From the data below, repeat exactly the lines from the line with "or the prompt" to the line with "points: no response", both included.

[[ Data shown open ]]

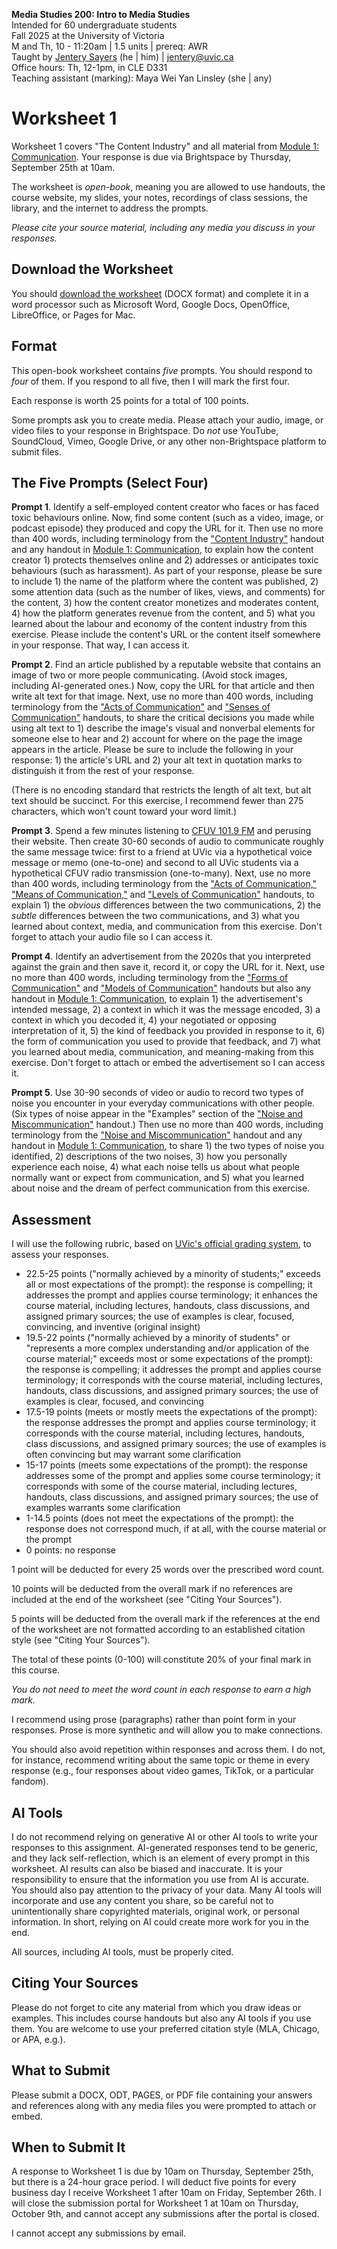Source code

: **Media Studies 200: Intro to Media Studies**     
Intended for 60 undergraduate students     
Fall 2025 at the University of Victoria   
M and Th, 10 - 11:20am | 1.5 units | prereq: AWR   
Taught by [Jentery Sayers](https://jntry.work/) (he | him) | [jentery@uvic.ca](mailto:jentery@uvic.ca)    
Office hours: Th, 12-1pm, in CLE D331    
Teaching assistant (marking): Maya Wei Yan Linsley (she | any)

# Worksheet 1 

Worksheet 1 covers "The Content Industry" and all material from [Module 1: Communication](https://jentery.github.io/mdia200v5/#module-1-communication). Your response is due via Brightspace by Thursday, September 25th at 10am. 

The worksheet is *open-book*, meaning you are allowed to use handouts, the course website, my slides, your notes, recordings of class sessions, the library, and the internet to address the prompts.

*Please cite your source material, including any media you discuss in your responses.*

## Download the Worksheet 

You should [download the worksheet](mdia200v5Worksheet1.docx) (DOCX format) and complete it in a word processor such as Microsoft Word, Google Docs, OpenOffice, LibreOffice, or Pages for Mac.  

## Format

This open-book worksheet contains *five* prompts. You should respond to *four* of them. If you respond to all five, then I will mark the first four. 

Each response is worth 25 points for a total of 100 points. 

Some prompts ask you to create media. Please attach your audio, image, or video files to your response in Brightspace. Do *not* use YouTube, SoundCloud, Vimeo, Google Drive, or any other non-Brightspace platform to submit files. 

## The Five Prompts (Select Four)

**Prompt 1**. Identify a self-employed content creator who faces or has faced toxic behaviours online. Now, find some content (such as a video, image, or podcast episode) they produced and copy the URL for it. Then use no more than 400 words, including terminology from the ["Content Industry"](https://bright.uvic.ca/d2l/le/lessons/423805/topics/3473796) handout and any handout in [Module 1: Communication](https://jentery.github.io/mdia200v5/#module-1-communication), to explain how the content creator 1) protects themselves online and 2) addresses or anticipates toxic behaviours (such as harassment). As part of your response, please be sure to include 1) the name of the platform where the content was published, 2) some attention data (such as the number of likes, views, and comments) for the content, 3) how the content creator monetizes and moderates content, 4) how the platform generates revenue from the content, and 5) what you learned about the labour and economy of the content industry from this exercise. Please include the content's URL or the content itself somewhere in your response. That way, I can access it.

**Prompt 2**. Find an article published by a reputable website that contains an image of two or more people communicating. (Avoid stock images, including AI-generated ones.) Now, copy the URL for that article and then write alt text for that image. Next, use no more than 400 words, including terminology from the ["Acts of Communication"](https://bright.uvic.ca/d2l/le/lessons/423805/topics/3474006) and ["Senses of Communication"](https://bright.uvic.ca/d2l/le/lessons/423805/topics/3474009) handouts, to share the critical decisions you made while using alt text to 1) describe the image's visual and nonverbal elements for someone else to hear and 2) account for where on the page the image appears in the article. Please be sure to include the following in your response: 1) the article's URL and 2) your alt text in quotation marks to distinguish it from the rest of your response.

(There is no encoding standard that restricts the length of alt text, but alt text should be succinct. For this exercise, I recommend fewer than 275 characters, which won't count toward your word limit.)

**Prompt 3**. Spend a few minutes listening to [CFUV 101.9 FM](https://cfuv.uvic.ca/) and perusing their website. Then create 30-60 seconds of audio to communicate roughly the same message twice: first to a friend at UVic via a hypothetical voice message or memo (one-to-one) and second to all UVic students via a hypothetical CFUV radio transmission (one-to-many). Next, use no more than 400 words, including terminology from the ["Acts of Communication,"](https://bright.uvic.ca/d2l/le/lessons/423805/topics/3474006) ["Means of Communication,"](https://bright.uvic.ca/d2l/le/lessons/423805/topics/3474161) and ["Levels of Communication"](https://bright.uvic.ca/d2l/le/lessons/423805/topics/3501675) handouts, to explain 1) the *obvious* differences between the two communications, 2) the *subtle* differences between the two communications, and 3) what you learned about context, media, and communication from this exercise. Don't forget to attach your audio file so I can access it.

**Prompt 4**. Identify an advertisement from the 2020s that you interpreted against the grain and then save it, record it, or copy the URL for it. Next, use no more than 400 words, including terminology from the ["Forms of Communication"](https://bright.uvic.ca/d2l/le/lessons/423805/topics/3502149) and ["Models of Communication"](https://bright.uvic.ca/d2l/le/lessons/423805/topics/3502238) handouts but also any handout in [Module 1: Communication](https://jentery.github.io/mdia200v5/#module-1-communication), to explain 1) the advertisement's intended message, 2) a context in which it was the message encoded, 3) a context in which you decoded it, 4) your negotiated or opposing interpretation of it, 5) the kind of feedback you provided in response to it, 6) the form of communication you used to provide that feedback, and 7) what you learned about media, communication, and meaning-making from this exercise. Don't forget to attach or embed the advertisement so I can access it.

**Prompt 5**. Use 30-90 seconds of video or audio to record two types of noise you encounter in your everyday communications with other people. (Six types of noise appear in the "Examples" section of the ["Noise and Miscommunication"](https://bright.uvic.ca/d2l/le/lessons/423805/topics/3510814) handout.) Then use no more than 400 words, including terminology from the ["Noise and Miscommunication"](https://bright.uvic.ca/d2l/le/lessons/423805/topics/3510814) handout and any handout in [Module 1: Communication](https://jentery.github.io/mdia200v5/#module-1-communication), to share 1) the two types of noise you identified, 2) descriptions of the two noises, 3) how you personally experience each noise, 4) what each noise tells us about what people normally want or expect from communication, and 5) what you learned about noise and the dream of perfect communication from this exercise. 

## Assessment 

I will use the following rubric, based on [UVic's official grading system](https://www.uvic.ca/calendar/future/undergrad/index.php#/policy/S1AAgoGuV?bc=true&bcCurrent=14%20-%20Grading&bcGroup=Undergraduate%20Academic%20Regulations&bcItemType=policies), to assess your responses. 

* 22.5-25 points ("normally achieved by a minority of students;" exceeds all or most expectations of the prompt): the response is compelling; it addresses the prompt and applies course terminology; it enhances the course material, including lectures, handouts, class discussions, and assigned primary sources; the use of examples is clear, focused, convincing, and inventive (original insight)
* 19.5-22 points ("normally achieved by a minority of students" or "represents a more complex understanding and/or application of the course material;" exceeds most or some expectations of the prompt): the response is compelling; it addresses the prompt and applies course terminology; it corresponds with the course material, including lectures, handouts, class discussions, and assigned primary sources; the use of examples is clear, focused, and convincing 
* 17.5-19 points (meets or mostly meets the expectations of the prompt): the response addresses the prompt and applies course terminology; it corresponds with the course material, including lectures, handouts, class discussions, and assigned primary sources; the use of examples is often convincing but may warrant some clarification
* 15-17 points (meets some expectations of the prompt): the response addresses some of the prompt and applies some course terminology; it corresponds with some of the course material, including lectures, handouts, class discussions, and assigned primary sources; the use of examples warrants some clarification
* 1-14.5 points (does not meet the expectations of the prompt): the response does not correspond much, if at all, with the course material or the prompt
* 0 points: no response  

1 point will be deducted for every 25 words over the prescribed word count. 

10 points will be deducted from the overall mark if no references are included at the end of the worksheet (see "Citing Your Sources").

5 points will be deducted from the overall mark if the references at the end of the worksheet are not formatted according to an established citation style (see "Citing Your Sources").

The total of these points (0-100) will constitute 20% of your final mark in this course. 

*You do not need to meet the word count in each response to earn a high mark.* 

I recommend using prose (paragraphs) rather than point form in your responses. Prose is more synthetic and will allow you to make connections.

You should also avoid repetition within responses and across them. I do not, for instance, recommend writing about the same topic or theme in every response (e.g., four responses about video games, TikTok, or a particular fandom).

## AI Tools 

I do not recommend relying on generative AI or other AI tools to write your responses to this assignment. AI-generated responses tend to be generic, and they lack self-reflection, which is an element of every prompt in this worksheet. AI results can also be biased and inaccurate. It is your responsibility to ensure that the information you use from AI is accurate. You should also pay attention to the privacy of your data. Many AI tools will incorporate and use any content you share, so be careful not to unintentionally share copyrighted materials, original work, or personal information. In short, relying on AI could create more work for you in the end. 

All sources, including AI tools, must be properly cited. 

## Citing Your Sources 

Please do not forget to cite any material from which you draw ideas or examples. This includes course handouts but also any AI tools if you use them. You are welcome to use your preferred citation style (MLA, Chicago, or APA, e.g.). 

## What to Submit 

Please submit a DOCX, ODT, PAGES, or PDF file containing your answers and references along with any media files you were prompted to attach or embed. 

## When to Submit It

A response to Worksheet 1 is due by 10am on Thursday, September 25th, but there is a 24-hour grace period. I will deduct five points for every business day I receive Worksheet 1 after 10am on Friday, September 26th. I will close the submission portal for Worksheet 1 at 10am on Thursday, October 9th, and cannot accept any submissions after the portal is closed. 

I cannot accept any submissions by email.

[[ Data shown closed ]]

Answer box:
* 1-14.5 points (does not meet the expectations of the prompt): the response does not correspond much, if at all, with the course material or the prompt
* 0 points: no response  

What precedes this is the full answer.